Thursday, March 13, 2014

Kevin Kelly - Why You Should Embrace Surveillance, Not Fight It

In this opinion piece for Wired, Kevin Kelly argues that we should embrace surveillance because it is a necessary piece of the new technological world we are creating. But there are two kinds of surveillance, and only one of them is workable.
[O]ur central choice now is whether this surveillance is a secret, one-way panopticon — or a mutual, transparent kind of “coveillance” that involves watching the watchers. The first option is hell, the second redeemable.
The answer, he says, is coveillance, creating symmetry and transparency in how we are being watched, and in watching the watchers. Sounds about right.

Still, I cringe at the thought of how little privacy we now have in the technological present. Anybody and everybody can know your business - it's like living in a small town all over again.

Why You Should Embrace Surveillance, Not Fight It


By Kevin Kelly
03.10.14


Image: Twentieth Century Fox & Dreamworks

I once worked with Steven Spielberg on the development of Minority Report, derived from the short story by Philip K. Dick featuring a future society that uses surveillance to arrest criminals before they commit a crime. I have to admit I thought Dick’s idea of “pre-crime” to be unrealistic back then. I don’t anymore.

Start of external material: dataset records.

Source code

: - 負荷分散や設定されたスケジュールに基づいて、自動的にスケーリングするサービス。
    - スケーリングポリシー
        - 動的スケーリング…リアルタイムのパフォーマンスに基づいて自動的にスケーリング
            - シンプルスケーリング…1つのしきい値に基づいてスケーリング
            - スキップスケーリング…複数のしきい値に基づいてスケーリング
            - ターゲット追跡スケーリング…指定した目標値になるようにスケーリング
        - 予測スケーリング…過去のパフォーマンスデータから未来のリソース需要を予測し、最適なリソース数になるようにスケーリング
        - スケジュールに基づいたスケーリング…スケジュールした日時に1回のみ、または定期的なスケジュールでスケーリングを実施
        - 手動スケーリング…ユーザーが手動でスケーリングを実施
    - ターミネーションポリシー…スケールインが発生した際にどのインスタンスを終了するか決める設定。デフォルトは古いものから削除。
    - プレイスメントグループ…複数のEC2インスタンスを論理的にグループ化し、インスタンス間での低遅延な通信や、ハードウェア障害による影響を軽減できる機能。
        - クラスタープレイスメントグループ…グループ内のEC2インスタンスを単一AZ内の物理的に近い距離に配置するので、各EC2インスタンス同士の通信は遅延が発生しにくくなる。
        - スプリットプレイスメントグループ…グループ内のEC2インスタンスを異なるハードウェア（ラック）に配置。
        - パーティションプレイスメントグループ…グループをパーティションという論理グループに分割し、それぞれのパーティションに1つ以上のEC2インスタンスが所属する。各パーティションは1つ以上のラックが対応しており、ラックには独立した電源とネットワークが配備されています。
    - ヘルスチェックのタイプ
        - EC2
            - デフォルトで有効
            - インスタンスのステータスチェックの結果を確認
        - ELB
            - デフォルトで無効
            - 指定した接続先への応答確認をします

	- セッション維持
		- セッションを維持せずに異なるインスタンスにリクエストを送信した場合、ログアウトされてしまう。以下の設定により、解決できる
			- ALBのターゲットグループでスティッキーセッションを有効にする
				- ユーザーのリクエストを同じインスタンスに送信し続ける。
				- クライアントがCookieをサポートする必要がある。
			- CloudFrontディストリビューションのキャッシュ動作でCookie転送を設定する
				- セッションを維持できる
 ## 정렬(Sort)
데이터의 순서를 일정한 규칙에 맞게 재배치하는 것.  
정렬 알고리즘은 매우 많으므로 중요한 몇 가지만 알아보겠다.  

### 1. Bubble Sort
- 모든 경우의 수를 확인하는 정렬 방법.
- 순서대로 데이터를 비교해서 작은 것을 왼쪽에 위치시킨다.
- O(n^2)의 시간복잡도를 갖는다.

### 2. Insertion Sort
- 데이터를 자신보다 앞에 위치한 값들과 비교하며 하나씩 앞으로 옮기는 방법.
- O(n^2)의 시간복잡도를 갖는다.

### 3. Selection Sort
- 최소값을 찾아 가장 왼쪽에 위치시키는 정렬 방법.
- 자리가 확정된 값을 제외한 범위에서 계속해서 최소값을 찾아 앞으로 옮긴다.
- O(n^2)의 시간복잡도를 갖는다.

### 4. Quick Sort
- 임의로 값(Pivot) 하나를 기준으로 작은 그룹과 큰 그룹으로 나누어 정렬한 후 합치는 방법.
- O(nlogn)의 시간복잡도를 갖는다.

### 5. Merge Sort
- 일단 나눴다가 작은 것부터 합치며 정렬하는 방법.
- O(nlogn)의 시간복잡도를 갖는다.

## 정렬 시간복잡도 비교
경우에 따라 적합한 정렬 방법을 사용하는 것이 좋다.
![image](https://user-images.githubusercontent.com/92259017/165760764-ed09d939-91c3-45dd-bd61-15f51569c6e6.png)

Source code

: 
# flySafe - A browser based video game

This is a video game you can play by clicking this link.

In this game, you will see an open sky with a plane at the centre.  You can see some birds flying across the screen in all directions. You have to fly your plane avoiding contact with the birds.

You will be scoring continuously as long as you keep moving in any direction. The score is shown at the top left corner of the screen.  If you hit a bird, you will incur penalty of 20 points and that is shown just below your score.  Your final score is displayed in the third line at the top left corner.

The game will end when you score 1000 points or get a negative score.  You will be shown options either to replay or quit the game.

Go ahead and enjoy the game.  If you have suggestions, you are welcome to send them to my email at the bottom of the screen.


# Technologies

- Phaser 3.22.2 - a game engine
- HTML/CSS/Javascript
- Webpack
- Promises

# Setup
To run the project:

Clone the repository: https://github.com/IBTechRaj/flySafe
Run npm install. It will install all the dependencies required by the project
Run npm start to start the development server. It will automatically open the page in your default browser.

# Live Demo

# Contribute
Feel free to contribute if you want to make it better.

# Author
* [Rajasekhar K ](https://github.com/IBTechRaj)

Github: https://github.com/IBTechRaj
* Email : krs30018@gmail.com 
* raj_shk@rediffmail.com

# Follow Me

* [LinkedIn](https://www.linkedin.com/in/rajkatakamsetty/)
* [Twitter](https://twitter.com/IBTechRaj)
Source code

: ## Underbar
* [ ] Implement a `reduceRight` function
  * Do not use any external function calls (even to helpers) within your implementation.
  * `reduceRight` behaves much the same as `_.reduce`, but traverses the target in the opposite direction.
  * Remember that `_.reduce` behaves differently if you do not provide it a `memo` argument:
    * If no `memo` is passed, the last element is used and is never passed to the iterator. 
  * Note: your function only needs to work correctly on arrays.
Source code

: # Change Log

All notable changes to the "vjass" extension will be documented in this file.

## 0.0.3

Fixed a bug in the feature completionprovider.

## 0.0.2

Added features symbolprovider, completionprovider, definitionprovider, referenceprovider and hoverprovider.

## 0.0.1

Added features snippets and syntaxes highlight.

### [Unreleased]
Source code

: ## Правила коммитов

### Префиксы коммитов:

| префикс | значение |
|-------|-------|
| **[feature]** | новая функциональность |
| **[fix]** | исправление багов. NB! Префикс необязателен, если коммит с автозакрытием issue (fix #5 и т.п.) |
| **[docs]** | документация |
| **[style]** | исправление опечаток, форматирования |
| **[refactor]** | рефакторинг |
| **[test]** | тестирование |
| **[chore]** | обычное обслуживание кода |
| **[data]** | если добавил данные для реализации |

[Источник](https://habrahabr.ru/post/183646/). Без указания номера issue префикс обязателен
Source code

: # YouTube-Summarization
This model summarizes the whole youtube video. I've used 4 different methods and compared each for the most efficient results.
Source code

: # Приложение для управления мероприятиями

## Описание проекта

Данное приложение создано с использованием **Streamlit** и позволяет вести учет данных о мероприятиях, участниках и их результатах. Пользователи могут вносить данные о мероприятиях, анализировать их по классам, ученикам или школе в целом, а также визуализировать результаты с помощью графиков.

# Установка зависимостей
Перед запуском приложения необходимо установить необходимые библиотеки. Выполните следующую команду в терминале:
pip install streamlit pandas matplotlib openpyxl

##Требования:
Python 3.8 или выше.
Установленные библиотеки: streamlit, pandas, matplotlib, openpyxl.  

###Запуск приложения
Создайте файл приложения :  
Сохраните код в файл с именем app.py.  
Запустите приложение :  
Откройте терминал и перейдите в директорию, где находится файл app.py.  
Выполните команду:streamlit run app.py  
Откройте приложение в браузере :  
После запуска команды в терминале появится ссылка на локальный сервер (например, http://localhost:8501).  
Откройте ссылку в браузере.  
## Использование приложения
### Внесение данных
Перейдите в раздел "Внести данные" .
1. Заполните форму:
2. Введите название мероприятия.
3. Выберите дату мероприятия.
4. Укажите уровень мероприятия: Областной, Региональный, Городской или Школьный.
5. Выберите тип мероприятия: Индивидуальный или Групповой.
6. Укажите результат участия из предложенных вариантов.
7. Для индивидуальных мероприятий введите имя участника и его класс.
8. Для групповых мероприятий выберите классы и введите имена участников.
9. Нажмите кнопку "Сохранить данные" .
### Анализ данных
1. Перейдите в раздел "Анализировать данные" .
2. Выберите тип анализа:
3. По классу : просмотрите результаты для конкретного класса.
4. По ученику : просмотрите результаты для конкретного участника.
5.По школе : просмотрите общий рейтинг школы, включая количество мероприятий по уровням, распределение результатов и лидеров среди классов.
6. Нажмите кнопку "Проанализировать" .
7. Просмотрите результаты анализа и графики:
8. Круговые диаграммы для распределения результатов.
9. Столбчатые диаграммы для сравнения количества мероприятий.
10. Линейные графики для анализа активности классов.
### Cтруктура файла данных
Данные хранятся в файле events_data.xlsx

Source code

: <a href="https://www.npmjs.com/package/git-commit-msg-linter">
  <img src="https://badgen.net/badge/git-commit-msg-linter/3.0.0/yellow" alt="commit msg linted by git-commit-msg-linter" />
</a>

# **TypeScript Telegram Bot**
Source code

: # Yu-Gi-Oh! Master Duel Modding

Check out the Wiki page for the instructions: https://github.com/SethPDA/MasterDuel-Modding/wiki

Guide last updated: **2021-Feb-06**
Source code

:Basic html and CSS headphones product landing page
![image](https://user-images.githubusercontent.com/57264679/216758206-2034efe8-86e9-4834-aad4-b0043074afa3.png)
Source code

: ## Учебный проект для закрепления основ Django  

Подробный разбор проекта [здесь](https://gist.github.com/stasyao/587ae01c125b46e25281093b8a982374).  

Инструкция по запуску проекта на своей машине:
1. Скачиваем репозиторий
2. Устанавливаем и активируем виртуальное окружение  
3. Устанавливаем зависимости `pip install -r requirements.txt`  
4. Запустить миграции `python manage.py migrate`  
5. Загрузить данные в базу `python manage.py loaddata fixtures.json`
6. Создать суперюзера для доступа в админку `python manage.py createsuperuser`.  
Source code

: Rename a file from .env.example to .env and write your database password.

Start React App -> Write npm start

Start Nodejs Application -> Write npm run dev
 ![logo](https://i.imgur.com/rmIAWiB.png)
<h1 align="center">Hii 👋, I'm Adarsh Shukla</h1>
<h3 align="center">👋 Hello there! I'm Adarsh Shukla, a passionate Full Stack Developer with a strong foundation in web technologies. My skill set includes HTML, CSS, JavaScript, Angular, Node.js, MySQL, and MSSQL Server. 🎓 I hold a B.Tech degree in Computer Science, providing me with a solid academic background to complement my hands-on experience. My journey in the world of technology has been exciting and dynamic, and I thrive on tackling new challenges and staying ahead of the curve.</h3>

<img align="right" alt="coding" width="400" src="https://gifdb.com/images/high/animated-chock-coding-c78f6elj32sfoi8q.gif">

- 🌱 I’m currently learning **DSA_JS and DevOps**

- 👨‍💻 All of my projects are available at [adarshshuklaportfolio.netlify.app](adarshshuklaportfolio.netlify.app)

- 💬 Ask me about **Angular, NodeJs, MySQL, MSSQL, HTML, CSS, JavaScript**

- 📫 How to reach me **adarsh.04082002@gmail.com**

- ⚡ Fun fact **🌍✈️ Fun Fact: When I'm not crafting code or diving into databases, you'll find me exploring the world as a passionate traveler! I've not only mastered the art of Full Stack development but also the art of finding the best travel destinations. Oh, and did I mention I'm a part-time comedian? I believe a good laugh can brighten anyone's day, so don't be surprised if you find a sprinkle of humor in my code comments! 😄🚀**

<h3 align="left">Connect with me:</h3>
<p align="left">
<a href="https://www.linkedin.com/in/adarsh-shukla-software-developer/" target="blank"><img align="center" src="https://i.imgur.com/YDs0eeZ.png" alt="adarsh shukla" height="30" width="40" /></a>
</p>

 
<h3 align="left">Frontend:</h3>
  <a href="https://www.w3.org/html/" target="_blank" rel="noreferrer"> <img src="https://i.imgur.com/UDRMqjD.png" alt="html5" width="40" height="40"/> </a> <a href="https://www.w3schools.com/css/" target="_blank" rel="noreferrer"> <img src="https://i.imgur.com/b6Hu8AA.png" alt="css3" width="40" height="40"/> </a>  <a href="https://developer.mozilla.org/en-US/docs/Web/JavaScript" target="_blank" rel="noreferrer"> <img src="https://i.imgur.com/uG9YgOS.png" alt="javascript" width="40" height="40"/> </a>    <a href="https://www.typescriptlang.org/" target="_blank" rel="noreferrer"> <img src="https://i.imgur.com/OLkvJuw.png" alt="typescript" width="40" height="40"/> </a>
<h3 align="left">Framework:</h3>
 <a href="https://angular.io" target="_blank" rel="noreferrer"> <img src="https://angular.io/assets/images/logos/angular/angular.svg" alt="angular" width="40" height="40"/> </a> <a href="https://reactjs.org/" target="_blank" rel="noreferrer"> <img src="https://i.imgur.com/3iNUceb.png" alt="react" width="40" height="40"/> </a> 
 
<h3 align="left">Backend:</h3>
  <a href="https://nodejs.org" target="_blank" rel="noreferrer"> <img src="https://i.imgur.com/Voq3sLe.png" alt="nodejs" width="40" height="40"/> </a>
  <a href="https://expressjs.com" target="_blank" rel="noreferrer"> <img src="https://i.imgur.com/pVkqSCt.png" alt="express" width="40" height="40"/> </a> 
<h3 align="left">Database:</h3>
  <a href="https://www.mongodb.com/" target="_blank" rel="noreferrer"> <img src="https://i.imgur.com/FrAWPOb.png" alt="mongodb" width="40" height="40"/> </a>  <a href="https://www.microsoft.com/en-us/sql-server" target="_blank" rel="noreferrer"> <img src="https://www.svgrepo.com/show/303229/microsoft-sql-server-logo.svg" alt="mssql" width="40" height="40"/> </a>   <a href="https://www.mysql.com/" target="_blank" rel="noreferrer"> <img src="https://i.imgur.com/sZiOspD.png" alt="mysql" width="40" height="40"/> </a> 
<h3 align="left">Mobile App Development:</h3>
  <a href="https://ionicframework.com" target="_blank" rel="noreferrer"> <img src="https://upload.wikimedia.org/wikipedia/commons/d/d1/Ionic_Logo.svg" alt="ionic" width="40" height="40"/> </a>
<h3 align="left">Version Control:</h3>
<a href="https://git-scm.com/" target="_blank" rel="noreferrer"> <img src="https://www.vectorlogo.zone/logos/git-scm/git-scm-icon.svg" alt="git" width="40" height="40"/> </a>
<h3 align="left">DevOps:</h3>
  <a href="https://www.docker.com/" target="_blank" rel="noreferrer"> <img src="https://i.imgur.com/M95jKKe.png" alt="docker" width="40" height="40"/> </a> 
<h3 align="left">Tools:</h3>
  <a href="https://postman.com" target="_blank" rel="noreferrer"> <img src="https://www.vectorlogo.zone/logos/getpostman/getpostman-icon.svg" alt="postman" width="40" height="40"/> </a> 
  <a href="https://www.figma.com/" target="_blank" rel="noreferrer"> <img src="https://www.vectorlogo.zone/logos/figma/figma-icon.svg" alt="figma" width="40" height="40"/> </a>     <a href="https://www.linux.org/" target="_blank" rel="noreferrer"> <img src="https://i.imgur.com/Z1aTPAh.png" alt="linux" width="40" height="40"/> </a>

Most likely, 50 years from now ubiquitous monitoring and surveillance will be the norm. The internet is a tracking machine. It is engineered to track. We will ceaselessly self-track and be tracked by the greater network, corporations, and governments. Everything that can be measured is already tracked, and all that was previously unmeasureable is becoming quantified, digitized, and trackable.
If today’s social media has taught us anything about ourselves as a species it is that the human impulse to share trumps the human impulse for privacy.

We’re expanding the data sphere to sci-fi levels and there’s no stopping it. Too many of the benefits we covet derive from it. So our central choice now is whether this surveillance is a secret, one-way panopticon — or a mutual, transparent kind of “coveillance” that involves watching the watchers. The first option is hell, the second redeemable.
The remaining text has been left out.